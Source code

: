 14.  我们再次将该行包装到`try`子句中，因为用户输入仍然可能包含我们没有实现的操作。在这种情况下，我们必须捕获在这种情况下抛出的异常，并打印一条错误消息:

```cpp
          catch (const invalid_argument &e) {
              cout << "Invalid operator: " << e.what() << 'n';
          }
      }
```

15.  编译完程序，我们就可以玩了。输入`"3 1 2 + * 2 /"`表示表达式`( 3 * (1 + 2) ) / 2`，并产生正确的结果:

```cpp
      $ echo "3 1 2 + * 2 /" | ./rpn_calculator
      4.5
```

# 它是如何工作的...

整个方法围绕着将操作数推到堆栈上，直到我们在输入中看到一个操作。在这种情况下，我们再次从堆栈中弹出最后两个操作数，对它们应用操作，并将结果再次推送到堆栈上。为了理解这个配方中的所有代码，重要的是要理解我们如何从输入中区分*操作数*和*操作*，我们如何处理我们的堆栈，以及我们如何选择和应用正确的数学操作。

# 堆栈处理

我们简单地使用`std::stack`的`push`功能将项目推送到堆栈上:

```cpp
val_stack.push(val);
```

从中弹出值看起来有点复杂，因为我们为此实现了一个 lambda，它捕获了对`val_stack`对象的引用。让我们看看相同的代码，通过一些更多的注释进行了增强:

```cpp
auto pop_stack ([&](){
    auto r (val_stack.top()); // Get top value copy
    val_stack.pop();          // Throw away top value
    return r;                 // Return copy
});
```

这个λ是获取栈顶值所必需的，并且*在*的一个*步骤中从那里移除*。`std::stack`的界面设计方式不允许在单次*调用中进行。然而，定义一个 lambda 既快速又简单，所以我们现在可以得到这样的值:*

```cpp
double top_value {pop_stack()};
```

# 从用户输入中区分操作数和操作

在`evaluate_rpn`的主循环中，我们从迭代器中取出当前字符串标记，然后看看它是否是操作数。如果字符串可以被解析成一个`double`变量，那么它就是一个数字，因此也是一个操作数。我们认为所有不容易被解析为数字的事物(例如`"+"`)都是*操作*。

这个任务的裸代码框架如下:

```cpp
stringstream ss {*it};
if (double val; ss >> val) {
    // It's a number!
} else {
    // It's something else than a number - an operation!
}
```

※ ※ ※

[What you need to do]: Each line holding "else" should be copied from the material above.

[Response]:
} else {
    // It's something else than a number - an operation!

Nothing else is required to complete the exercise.